Exercise requirements
Before doing anything else, copy the entries below exactly.

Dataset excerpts
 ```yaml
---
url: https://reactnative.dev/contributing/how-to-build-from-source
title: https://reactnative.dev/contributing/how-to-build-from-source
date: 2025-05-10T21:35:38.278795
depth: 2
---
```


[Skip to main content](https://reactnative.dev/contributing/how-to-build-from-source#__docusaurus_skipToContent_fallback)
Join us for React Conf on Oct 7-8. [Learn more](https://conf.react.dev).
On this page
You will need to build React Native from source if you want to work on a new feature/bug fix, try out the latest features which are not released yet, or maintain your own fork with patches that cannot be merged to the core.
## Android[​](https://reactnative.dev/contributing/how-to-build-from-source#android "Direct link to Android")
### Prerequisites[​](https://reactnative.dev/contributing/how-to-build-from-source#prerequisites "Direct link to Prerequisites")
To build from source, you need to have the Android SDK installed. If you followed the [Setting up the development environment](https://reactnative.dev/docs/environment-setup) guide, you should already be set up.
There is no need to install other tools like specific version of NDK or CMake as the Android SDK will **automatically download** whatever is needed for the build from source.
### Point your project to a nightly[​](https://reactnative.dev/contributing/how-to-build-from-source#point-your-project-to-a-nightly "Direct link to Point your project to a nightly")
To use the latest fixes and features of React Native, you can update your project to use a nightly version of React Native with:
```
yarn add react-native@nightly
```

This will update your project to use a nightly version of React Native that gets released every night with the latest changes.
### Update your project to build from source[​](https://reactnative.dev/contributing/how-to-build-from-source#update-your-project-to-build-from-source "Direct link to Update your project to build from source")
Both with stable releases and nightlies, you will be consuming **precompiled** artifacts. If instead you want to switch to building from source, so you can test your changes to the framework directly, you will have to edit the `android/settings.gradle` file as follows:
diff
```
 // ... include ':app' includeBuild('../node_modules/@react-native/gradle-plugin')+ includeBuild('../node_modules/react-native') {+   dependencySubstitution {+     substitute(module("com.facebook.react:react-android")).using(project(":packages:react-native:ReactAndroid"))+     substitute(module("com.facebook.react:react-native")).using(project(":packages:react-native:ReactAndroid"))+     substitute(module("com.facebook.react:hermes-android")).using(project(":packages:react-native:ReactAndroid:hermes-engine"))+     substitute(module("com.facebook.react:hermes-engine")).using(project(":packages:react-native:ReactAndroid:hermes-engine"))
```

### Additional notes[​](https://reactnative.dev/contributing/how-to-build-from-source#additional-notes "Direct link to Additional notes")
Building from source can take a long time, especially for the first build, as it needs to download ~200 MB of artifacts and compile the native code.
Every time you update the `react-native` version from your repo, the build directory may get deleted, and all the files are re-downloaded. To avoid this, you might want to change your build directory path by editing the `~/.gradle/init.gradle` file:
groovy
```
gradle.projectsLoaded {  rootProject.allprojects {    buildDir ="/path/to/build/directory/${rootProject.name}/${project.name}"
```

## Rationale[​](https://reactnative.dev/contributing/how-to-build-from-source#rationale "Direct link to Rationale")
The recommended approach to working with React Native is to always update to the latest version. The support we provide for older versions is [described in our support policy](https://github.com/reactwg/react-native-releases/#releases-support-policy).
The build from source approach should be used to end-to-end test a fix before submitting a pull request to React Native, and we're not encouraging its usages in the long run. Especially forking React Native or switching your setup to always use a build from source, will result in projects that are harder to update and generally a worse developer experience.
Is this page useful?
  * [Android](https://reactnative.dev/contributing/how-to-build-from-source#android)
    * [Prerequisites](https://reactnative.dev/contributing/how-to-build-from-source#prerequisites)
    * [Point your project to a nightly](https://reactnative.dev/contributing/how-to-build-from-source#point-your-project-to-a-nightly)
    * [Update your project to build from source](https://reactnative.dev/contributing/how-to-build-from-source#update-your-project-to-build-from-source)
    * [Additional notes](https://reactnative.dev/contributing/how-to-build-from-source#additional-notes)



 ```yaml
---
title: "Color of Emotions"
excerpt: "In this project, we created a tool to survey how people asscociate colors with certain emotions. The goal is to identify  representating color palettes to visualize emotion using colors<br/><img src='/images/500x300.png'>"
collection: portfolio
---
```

The completed task
 ```yaml
---
url: https://reactnative.dev/contributing/how-to-build-from-source
title: https://reactnative.dev/contributing/how-to-build-from-source
date: 2025-05-10T21:35:38.278795
depth: 2
---
```


[Skip to main content](https://reactnative.dev/contributing/how-to-build-from-source#__docusaurus_skipToContent_fallback)
Join us for React Conf on Oct 7-8. [Learn more](https://conf.react.dev).
On this page
You will need to build React Native from source if you want to work on a new feature/bug fix, try out the latest features which are not released yet, or maintain your own fork with patches that cannot be merged to the core.
## Android[​](https://reactnative.dev/contributing/how-to-build-from-source#android "Direct link to Android")
### Prerequisites[​](https://reactnative.dev/contributing/how-to-build-from-source#prerequisites "Direct link to Prerequisites")
To build from source, you need to have the Android SDK installed. If you followed the [Setting up the development environment](https://reactnative.dev/docs/environment-setup) guide, you should already be set up.
There is no need to install other tools like specific version of NDK or CMake as the Android SDK will **automatically download** whatever is needed for the build from source.
### Point your project to a nightly[​](https://reactnative.dev/contributing/how-to-build-from-source#point-your-project-to-a-nightly "Direct link to Point your project to a nightly")
To use the latest fixes and features of React Native, you can update your project to use a nightly version of React Native with:
```
yarn add react-native@nightly
```

This will update your project to use a nightly version of React Native that gets released every night with the latest changes.
### Update your project to build from source[​](https://reactnative.dev/contributing/how-to-build-from-source#update-your-project-to-build-from-source "Direct link to Update your project to build from source")
Both with stable releases and nightlies, you will be consuming **precompiled** artifacts. If instead you want to switch to building from source, so you can test your changes to the framework directly, you will have to edit the `android/settings.gradle` file as follows:
diff
```
 // ... include ':app' includeBuild('../node_modules/@react-native/gradle-plugin')+ includeBuild('../node_modules/react-native') {+   dependencySubstitution {+     substitute(module("com.facebook.react:react-android")).using(project(":packages:react-native:ReactAndroid"))+     substitute(module("com.facebook.react:react-native")).using(project(":packages:react-native:ReactAndroid"))+     substitute(module("com.facebook.react:hermes-android")).using(project(":packages:react-native:ReactAndroid:hermes-engine"))+     substitute(module("com.facebook.react:hermes-engine")).using(project(":packages:react-native:ReactAndroid:hermes-engine"))
```

### Additional notes[​](https://reactnative.dev/contributing/how-to-build-from-source#additional-notes "Direct link to Additional notes")
Building from source can take a long time, especially for the first build, as it needs to download ~200 MB of artifacts and compile the native code.
Every time you update the `react-native` version from your repo, the build directory may get deleted, and all the files are re-downloaded. To avoid this, you might want to change your build directory path by editing the `~/.gradle/init.gradle` file:
groovy
```
gradle.projectsLoaded {  rootProject.allprojects {    buildDir ="/path/to/build/directory/${rootProject.name}/${project.name}"
```

## Rationale[​](https://reactnative.dev/contributing/how-to-build-from-source#rationale "Direct link to Rationale")
The recommended approach to working with React Native is to always update to the latest version. The support we provide for older versions is [described in our support policy](https://github.com/reactwg/react-native-releases/#releases-support-policy).
The build from source approach should be used to end-to-end test a fix before submitting a pull request to React Native, and we're not encouraging its usages in the long run. Especially forking React Native or switching your setup to always use a build from source, will result in projects that are harder to update and generally a worse developer experience.
Is this page useful?
  * [Android](https://reactnative.dev/contributing/how-to-build-from-source#android)
    * [Prerequisites](https://reactnative.dev/contributing/how-to-build-from-source#prerequisites)
    * [Point your project to a nightly](https://reactnative.dev/contributing/how-to-build-from-source#point-your-project-to-a-nightly)
    * [Update your project to build from source](https://reactnative.dev/contributing/how-to-build-from-source#update-your-project-to-build-from-source)
    * [Additional notes](https://reactnative.dev/contributing/how-to-build-from-source#additional-notes)



 ```yaml
---
title: "Color of Emotions"
excerpt: "In this project, we created a tool to survey how people asscociate colors with certain emotions. The goal is to identify  representating color palettes to visualize emotion using colors<br/><img src='/images/500x300.png'>"
collection: portfolio
---
```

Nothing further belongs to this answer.